First, it has struck me that dust devils form more easily on Mars than they do here on Earth. Considering how thin the air is and how cold the overall environment is, you would think there would be more energy available on Earth for such vortex formation than on Mars.

But, I says to myself -- Mars spins around its axis at roughly the same speed as Earth spins about her own axis. But Mars is significantly smaller. Its surface is rather closer to the center of rotation than is ours.

Would this not, based on conservation of angular momentum, mean that the coriolis force would be noticeably stronger on Mars? The spinning skater spins faster and faster as her arms are drawn towards her, and on Mars the difference in rotational speed between me and the spot 10 meters to the north or south is greater than at the same distance on Earth. And, if I understand the coriolis force correctly, it is this difference in rotational speed that drives everything from typhoons to dust devils to the swirl of water running down the drain.

So -- if I'm reading this right and the coriolis force on Mars is noticeably greater than on Earth, encouraging a lot more atmospheric vortex formation, how would this affect simple aeolian erosion patterns on an early Mars with a much thicker atmosphere than now?

Consider that in 6mb air pressure a modern Martian dust devil can pick up and entrain a pretty impressive mass of dust and pebbles. This process keeps much of the Martian surface swept clean of the ubiquitous orange-brown-yellow dust, the darker gray rock beds thus exposed forming the dark markings visible in telescopic images of Mars for more than a century.

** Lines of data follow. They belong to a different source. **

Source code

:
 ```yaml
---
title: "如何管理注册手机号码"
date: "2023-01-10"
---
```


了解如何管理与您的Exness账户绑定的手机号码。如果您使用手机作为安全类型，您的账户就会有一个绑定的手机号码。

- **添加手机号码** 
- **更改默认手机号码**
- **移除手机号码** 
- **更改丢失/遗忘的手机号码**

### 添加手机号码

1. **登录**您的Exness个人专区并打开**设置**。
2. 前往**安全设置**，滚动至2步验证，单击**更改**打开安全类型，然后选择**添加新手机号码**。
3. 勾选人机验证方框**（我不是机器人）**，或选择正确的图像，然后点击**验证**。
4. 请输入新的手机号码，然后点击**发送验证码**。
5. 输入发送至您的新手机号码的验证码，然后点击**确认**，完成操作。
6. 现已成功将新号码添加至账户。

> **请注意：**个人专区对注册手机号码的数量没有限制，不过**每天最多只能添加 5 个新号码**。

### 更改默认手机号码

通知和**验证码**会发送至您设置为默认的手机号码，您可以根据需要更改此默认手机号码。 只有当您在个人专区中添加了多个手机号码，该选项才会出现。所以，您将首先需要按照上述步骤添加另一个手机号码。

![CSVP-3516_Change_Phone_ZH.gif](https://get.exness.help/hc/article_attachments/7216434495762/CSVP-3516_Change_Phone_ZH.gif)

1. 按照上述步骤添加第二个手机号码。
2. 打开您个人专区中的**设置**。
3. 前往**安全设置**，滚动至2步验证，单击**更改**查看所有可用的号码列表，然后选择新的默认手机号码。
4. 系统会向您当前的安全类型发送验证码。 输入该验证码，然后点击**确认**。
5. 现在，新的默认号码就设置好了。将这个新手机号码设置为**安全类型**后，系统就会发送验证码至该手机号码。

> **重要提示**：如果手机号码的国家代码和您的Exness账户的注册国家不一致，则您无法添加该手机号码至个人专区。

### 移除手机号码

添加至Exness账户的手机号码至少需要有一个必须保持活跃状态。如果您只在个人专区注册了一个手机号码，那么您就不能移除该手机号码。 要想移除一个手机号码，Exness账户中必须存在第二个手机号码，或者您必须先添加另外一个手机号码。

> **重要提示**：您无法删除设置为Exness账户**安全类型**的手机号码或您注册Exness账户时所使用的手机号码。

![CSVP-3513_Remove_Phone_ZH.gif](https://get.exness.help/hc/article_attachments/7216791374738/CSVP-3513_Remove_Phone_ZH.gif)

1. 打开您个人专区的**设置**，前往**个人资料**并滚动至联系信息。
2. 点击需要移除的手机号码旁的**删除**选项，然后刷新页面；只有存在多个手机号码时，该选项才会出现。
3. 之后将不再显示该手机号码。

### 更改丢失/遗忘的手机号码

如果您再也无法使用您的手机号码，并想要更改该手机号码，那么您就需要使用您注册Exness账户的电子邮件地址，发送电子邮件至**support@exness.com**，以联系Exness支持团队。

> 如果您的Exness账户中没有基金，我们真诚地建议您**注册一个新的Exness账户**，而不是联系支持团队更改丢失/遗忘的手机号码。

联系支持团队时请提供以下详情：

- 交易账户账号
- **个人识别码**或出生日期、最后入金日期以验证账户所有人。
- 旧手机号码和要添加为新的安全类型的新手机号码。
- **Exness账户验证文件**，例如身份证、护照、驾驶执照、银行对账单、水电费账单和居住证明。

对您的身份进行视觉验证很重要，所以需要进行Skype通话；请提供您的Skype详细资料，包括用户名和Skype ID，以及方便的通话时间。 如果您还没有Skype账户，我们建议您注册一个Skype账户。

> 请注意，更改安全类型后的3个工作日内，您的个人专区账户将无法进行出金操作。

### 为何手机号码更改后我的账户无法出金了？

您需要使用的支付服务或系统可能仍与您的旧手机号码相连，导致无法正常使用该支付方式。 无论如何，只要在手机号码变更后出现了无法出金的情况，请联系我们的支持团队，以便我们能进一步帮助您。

How much more erosive would a thicker atmosphere be, if an increased coriolis force makes it tend to form vorteces at every opportunity?

This relates to the previous posts thus -- imagine Gale crater nearly filled with some form of fill. Then imagine a racetrack wind pattern running around inside the crater walls, breaking up into hordes of large dust devils which, due to the thicker air, are able to pick up tons of material and toss it high into the air?

You'd have a pretty dusty atmosphere all the time (which would tend to cool the surface, I imagine), but such a wind pattern might be able to deflate an *awful* lot of material out of a crater in a pretty short time, at least in geologic terms.

Maybe it was such a dust devil breakout phase that deflated a lot of crater fill on Mars?